▶ **Exercise aim**
First find the line with "Blossom是一个开源的对" in the entries below, then set down exactly every line through the line with "安装[Ollama](htt", that line included.

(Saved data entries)

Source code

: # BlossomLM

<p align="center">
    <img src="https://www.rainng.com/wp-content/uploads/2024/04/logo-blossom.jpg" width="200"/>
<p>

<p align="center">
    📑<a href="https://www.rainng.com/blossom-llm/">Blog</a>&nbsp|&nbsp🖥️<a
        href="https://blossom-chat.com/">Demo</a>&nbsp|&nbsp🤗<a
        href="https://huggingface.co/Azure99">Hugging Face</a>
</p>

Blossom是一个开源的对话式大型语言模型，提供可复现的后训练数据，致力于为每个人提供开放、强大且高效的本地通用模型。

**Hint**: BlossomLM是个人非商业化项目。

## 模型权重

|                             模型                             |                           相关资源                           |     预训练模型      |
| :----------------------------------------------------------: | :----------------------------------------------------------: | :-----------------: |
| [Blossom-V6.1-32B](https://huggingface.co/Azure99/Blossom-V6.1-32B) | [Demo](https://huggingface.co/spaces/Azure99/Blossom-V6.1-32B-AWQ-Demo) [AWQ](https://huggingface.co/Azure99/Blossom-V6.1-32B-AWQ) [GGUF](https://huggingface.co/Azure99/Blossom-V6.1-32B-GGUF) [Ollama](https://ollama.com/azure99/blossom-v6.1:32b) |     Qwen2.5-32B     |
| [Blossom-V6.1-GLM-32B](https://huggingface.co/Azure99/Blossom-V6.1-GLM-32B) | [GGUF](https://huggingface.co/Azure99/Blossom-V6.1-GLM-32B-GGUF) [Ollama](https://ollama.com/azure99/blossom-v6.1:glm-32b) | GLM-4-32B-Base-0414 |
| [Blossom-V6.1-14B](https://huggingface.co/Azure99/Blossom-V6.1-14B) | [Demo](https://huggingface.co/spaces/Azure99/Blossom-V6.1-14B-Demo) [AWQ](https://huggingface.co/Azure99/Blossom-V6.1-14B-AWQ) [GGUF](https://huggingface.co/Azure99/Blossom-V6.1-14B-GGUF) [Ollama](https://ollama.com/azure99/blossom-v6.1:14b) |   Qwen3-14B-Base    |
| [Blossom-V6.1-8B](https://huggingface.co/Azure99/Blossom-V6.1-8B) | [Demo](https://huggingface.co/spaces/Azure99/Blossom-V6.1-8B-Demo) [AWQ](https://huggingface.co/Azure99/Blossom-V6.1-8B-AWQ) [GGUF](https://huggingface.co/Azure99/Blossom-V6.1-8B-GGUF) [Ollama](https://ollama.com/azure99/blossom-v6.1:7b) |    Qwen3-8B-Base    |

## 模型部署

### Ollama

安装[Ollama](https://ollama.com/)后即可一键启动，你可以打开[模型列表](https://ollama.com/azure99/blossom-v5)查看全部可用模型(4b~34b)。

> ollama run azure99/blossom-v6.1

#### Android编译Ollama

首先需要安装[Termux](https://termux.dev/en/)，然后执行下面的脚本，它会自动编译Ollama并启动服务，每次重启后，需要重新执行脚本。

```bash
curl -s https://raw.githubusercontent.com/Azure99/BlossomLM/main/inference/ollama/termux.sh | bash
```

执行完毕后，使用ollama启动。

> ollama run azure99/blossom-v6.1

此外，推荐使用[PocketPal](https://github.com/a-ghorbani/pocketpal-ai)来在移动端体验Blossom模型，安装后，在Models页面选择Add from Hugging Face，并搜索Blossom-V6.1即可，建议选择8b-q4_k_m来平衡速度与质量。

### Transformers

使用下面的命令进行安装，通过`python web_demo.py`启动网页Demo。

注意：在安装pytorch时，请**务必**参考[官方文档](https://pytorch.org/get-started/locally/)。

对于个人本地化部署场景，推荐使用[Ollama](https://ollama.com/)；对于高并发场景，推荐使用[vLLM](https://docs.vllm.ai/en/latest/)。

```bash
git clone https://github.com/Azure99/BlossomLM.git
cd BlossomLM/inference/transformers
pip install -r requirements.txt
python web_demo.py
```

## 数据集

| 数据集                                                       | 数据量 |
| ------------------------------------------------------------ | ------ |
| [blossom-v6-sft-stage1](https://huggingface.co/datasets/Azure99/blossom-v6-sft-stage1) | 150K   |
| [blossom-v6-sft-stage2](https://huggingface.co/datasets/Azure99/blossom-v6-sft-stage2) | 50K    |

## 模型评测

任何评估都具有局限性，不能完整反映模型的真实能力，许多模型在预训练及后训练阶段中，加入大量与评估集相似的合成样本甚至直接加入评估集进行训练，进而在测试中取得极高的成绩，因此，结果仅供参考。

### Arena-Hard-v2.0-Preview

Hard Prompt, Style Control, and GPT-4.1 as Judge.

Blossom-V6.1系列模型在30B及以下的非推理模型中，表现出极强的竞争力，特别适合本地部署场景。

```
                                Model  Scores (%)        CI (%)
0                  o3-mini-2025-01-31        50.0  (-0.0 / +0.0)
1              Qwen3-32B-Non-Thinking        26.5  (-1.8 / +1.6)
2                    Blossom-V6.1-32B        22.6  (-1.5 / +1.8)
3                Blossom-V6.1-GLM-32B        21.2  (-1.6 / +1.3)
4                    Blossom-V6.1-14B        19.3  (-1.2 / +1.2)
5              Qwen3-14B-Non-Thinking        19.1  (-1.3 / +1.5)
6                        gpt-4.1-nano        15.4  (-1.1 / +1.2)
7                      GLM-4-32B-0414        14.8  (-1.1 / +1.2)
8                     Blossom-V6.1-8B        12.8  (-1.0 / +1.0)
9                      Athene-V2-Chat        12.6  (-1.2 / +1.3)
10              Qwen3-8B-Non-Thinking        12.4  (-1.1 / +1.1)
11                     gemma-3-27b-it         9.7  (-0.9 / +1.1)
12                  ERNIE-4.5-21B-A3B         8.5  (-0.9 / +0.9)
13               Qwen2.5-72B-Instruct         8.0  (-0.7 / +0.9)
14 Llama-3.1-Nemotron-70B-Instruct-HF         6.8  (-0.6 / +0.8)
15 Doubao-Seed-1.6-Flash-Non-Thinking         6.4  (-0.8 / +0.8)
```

▶ **Answer to this problem**
Blossom是一个开源的对话式大型语言模型，提供可复现的后训练数据，致力于为每个人提供开放、强大且高效的本地通用模型。

**Hint**: BlossomLM是个人非商业化项目。

## 模型权重

|                             模型                             |                           相关资源                           |     预训练模型      |
| :----------------------------------------------------------: | :----------------------------------------------------------: | :-----------------: |
| [Blossom-V6.1-32B](https://huggingface.co/Azure99/Blossom-V6.1-32B) | [Demo](https://huggingface.co/spaces/Azure99/Blossom-V6.1-32B-AWQ-Demo) [AWQ](https://huggingface.co/Azure99/Blossom-V6.1-32B-AWQ) [GGUF](https://huggingface.co/Azure99/Blossom-V6.1-32B-GGUF) [Ollama](https://ollama.com/azure99/blossom-v6.1:32b) |     Qwen2.5-32B     |
| [Blossom-V6.1-GLM-32B](https://huggingface.co/Azure99/Blossom-V6.1-GLM-32B) | [GGUF](https://huggingface.co/Azure99/Blossom-V6.1-GLM-32B-GGUF) [Ollama](https://ollama.com/azure99/blossom-v6.1:glm-32b) | GLM-4-32B-Base-0414 |
| [Blossom-V6.1-14B](https://huggingface.co/Azure99/Blossom-V6.1-14B) | [Demo](https://huggingface.co/spaces/Azure99/Blossom-V6.1-14B-Demo) [AWQ](https://huggingface.co/Azure99/Blossom-V6.1-14B-AWQ) [GGUF](https://huggingface.co/Azure99/Blossom-V6.1-14B-GGUF) [Ollama](https://ollama.com/azure99/blossom-v6.1:14b) |   Qwen3-14B-Base    |
| [Blossom-V6.1-8B](https://huggingface.co/Azure99/Blossom-V6.1-8B) | [Demo](https://huggingface.co/spaces/Azure99/Blossom-V6.1-8B-Demo) [AWQ](https://huggingface.co/Azure99/Blossom-V6.1-8B-AWQ) [GGUF](https://huggingface.co/Azure99/Blossom-V6.1-8B-GGUF) [Ollama](https://ollama.com/azure99/blossom-v6.1:7b) |    Qwen3-8B-Base    |

## 模型部署

### Ollama

安装[Ollama](https://ollama.com/)后即可一键启动，你可以打开[模型列表](https://ollama.com/azure99/blossom-v5)查看全部可用模型(4b~34b)。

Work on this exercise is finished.